Modal Auxiliaries and Active Voice

Modal Auxiliaries and Active Voice :

Several auxiliary verbs are used to form verb-phrases indicating ability, possibility, obligation or necessity.

Such verb-phrases are called potential phrases, that is phrases of possibility.

The auxiliary verbs used in potential phrases are may, can, must, might, could, would and should. They are called modal auxiliaries and are followed by the infinitive without TO.

1. We may ask him a few questions.
2. I can manage a motor car.
3. You must inquire the way.
4. He might give you a chance.
5. I could show you his house if you would permit me.
6. I should enjoy a sea-voyage.

Note : The fact that give, etc., in such phrases as can give, are infinitives may be seen by comparing “I can strike” with “I am able to strike,” “I may strike” with “I am permitted to strike,” “I must strike” with “I am obliged to strike,” and so on. In earlier periods of the language, when the infinitive had a special ending (-an or -en), the nature of the construction was unmistakable.

Potential phrases may be arranged in tables of conjugation. They are often called, collectively, the potential mood.

Active Voice

Present Tense


1. I may strike. 1. We may strike.
2. Thou mayst strike. 2. You may strike.
3. He may strike. 3. They may strike.

Past Tense

1. I might strike. 1. We might strike.
2. Thou mightst strike. 2. You might strike.
3. He might strike. 3. They might strike.

Perfect (or Present Perfect) Tense

1. I may have struck.36 1. We may have struck.
2. Thou mayst have struck. 2. You may have struck.
3. He may have struck. 3. They may have struck.

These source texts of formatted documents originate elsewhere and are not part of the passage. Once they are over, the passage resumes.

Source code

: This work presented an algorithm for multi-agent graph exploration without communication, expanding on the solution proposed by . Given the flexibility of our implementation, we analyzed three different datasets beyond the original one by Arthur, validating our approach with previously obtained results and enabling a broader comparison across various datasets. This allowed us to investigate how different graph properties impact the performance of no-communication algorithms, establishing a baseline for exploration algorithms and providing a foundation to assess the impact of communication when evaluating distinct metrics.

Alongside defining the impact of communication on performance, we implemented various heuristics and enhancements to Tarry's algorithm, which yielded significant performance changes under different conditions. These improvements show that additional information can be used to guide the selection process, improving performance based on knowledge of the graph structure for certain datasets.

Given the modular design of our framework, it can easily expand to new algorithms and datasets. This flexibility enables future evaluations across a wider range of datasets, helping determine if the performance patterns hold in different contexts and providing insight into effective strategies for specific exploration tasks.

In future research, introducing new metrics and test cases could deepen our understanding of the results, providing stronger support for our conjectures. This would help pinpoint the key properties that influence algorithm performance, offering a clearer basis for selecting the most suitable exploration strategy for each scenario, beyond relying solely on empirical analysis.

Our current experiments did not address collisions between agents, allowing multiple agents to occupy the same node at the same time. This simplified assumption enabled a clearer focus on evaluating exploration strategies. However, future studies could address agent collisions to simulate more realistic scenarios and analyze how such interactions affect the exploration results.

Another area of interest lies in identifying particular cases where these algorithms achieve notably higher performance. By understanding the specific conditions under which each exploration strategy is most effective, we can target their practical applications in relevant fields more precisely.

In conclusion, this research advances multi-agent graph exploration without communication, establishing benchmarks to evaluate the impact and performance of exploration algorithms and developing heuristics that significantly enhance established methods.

Pluperfect (or Past Perfect) Tense

1. I might have struck.37 1. We might have struck.
2. Thou mightst have struck. 2. You might have struck.
3. He might have struck. 3. They might have struck.

Passive Voice

Present Tense

I may be struck, etc. We may be struck, etc.

Past Tense

I might be struck, etc. We might be struck, etc.

Perfect (or Present Perfect) Tense

I may have been struck, etc. We may have been struck, etc.

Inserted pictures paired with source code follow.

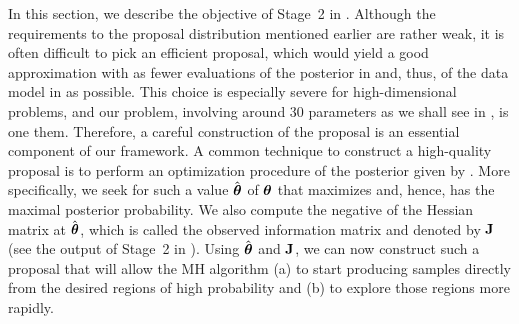 In this section, we describe the objective of Stage~2 in .
Although the requirements to the proposal distribution mentioned earlier are rather weak, it is often difficult to pick an efficient proposal, which would yield a good approximation with as fewer evaluations of the posterior in  and, thus, of the data model in  as possible.
This choice is especially severe for high-dimensional problems, and our problem, involving around 30 parameters as we shall see in , is one them.
Therefore, a careful construction of the proposal is an essential component of our framework.
A common technique to construct a high-quality proposal is to perform an optimization procedure of the posterior given by .
More specifically, we seek for such a value $\hat{{\boldsymbol\theta}}$ of ${\boldsymbol\theta}$ that maximizes  and, hence, has the maximal posterior probability.
We also compute the negative of the Hessian matrix at $\hat{{\boldsymbol\theta}}$, which is called the observed information matrix and denoted by $\mathbf{J}$ (see the output of Stage~2 in ).
Using $\hat{{\boldsymbol\theta}}$ and $\mathbf{J}$, we can now construct such a proposal that will allow the MH algorithm (a) to start producing samples directly from the desired regions of high probability and (b) to explore those regions more rapidly.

Pluperfect (or Past Perfect) Tense

I might have been struck, etc. We might have been struck, etc.

Can (past tense, could) regularly indicates that the subject is able to do something.

1. John can ride a bicycle.
2. Harry could swim.

May (past tense - might) indicates (1) permission, (2) possibility or doubtful intention (3) a wish.

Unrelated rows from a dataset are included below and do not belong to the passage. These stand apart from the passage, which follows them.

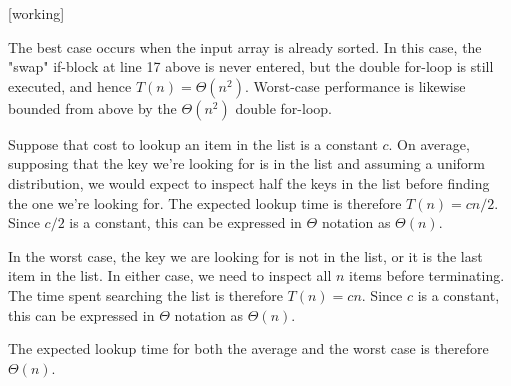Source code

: \documentclass[a4paper,12pt]{article}
\begin{document}
[working]

The best case occurs when the input array is already sorted. In this case, the "swap" 
if-block at line 17 above is never entered, but the double for-loop is still executed, and hence $T(n) = \Theta(n^2)$.
Worst-case performance is likewise bounded from above by the $\Theta(n^2)$ double for-loop.

\vspace{5mm}

Suppose that cost to lookup an item in the list is a constant $c$. On average, supposing that the key we're looking for is in the list and
assuming a uniform distribution, we would expect to 
inspect half the keys in the list before finding the one we're looking for. The expected lookup time is therefore $T(n) = cn/2$. Since $c/2$ is a 
constant, this can be expressed in $\Theta$ notation as $\Theta(n)$.

In the worst case, the key we are looking for is not in the list, or it is the last item in the list. In either case, we need to inspect all $n$ items 
before terminating. The time spent searching the list is therefore $T(n) = cn$. Since $c$ is a constant, this can be expressed in $\Theta$ notation as $\Theta(n)$.

The expected lookup time for both the average and the worst case is therefore $\Theta(n)$.

\vspace{5mm}

\end{document}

1. You may borrow my pencil.
2. I told him that he might join our party.
3. He may accept my offer.
4. You might not like it.
5. May good fortune attend you!

In asking permission, the proper form is “May I?” not “Can I?” With negatives, however, can is more common than may, except in questions. Thus…..

Question : May I (or mayn’t I) play ball this morning?

Answer : No, you cannot; but you may play this afternoon.

Must expresses necessity or obligation.

1. We must all die sometime.
2. You must wait for the train.
3. You must not be discouraged by failure.

Note : Must, though originally a past tense, is in modern English almost always used as a present. Past necessity may be expressed by had to with the infinitive such as….I had to wait for the train.

Ought with the present infinitive, expresses a present duty or moral obligation; with the perfect infinitive, a past duty or obligation. Should is often used in the same sense.

1. I ought to write that letter. [Present.]
2. You ought not to object. [Present.]
3. This roof ought to be mended. [Present.]
4. I ought to have known better. [Past.]
5. Your dog ought not to have been unleashed. [Past.]
6. You should be careful. [Present.]
7. The garden should have been weeded yesterday. [Past.]

Note : Ought is really an old past tense of the verb owe, but is now always a present. Its former meaning may be seen in Dame Quickly’s “You ought him a thousand pound” (Shakespeare, 1 Henry IV, iii. 3. 152).

1. Had should never be prefixed to ought. Correct……Incorrect

You ought to stay at home…….You had ought to stay at home.

We oughtn’t to make so much noise. ……..We hadn’t ought to make so much noise.

John ought to begin, oughtn’t he?........John ought to begin, hadn’t he?

Should and ought sometimes express what would certainly be expected in the case supposed.

2. Three weeks {should | ought to} suffice.
3. If the train is on time, he {should | ought to} arrive at six.
Would in all three persons sometimes indicates habitual action in the past.

1. I would gaze at the sea for hours at a time.

2. Whenever we asked Edward about his adventures, he would begin to talk of something else.